**INSTRUCTIONS FOR THE TASK:** The answer must consist of every line in the data below that holds the word "predicted".
--- SOURCE RECORDS Enclosed Below ---
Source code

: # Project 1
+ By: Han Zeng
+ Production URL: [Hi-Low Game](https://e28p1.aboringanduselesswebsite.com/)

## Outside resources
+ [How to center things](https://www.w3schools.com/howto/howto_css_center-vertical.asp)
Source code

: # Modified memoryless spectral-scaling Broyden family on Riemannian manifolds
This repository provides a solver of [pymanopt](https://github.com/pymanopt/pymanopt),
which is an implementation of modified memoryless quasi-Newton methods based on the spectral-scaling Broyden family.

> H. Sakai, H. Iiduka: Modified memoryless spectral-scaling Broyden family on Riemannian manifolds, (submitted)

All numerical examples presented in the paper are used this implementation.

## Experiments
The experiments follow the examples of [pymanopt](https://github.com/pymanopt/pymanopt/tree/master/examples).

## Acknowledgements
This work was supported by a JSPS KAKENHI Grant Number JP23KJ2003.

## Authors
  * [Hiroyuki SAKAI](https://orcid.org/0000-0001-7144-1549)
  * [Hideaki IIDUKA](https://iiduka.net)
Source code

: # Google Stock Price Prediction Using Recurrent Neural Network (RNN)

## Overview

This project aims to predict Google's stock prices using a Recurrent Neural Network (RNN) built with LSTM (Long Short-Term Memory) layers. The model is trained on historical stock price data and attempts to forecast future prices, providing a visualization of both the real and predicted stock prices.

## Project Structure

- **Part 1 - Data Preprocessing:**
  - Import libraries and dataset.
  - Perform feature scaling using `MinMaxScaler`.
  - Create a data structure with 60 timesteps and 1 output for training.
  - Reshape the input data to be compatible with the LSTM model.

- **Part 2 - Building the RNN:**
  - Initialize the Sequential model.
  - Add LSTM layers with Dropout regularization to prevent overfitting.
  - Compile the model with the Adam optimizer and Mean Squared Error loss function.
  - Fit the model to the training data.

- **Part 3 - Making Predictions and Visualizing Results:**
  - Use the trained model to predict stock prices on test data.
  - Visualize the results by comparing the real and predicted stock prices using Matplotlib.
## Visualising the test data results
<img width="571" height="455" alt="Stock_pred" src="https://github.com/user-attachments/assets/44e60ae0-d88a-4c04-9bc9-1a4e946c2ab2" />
--- End of Enclosed SOURCE RECORDS ---
**ANSWER FOR THIS EXERCISE:**
This project aims to predict Google's stock prices using a Recurrent Neural Network (RNN) built with LSTM (Long Short-Term Memory) layers. The model is trained on historical stock price data and attempts to forecast future prices, providing a visualization of both the real and predicted stock prices.
  - Visualize the results by comparing the real and predicted stock prices using Matplotlib.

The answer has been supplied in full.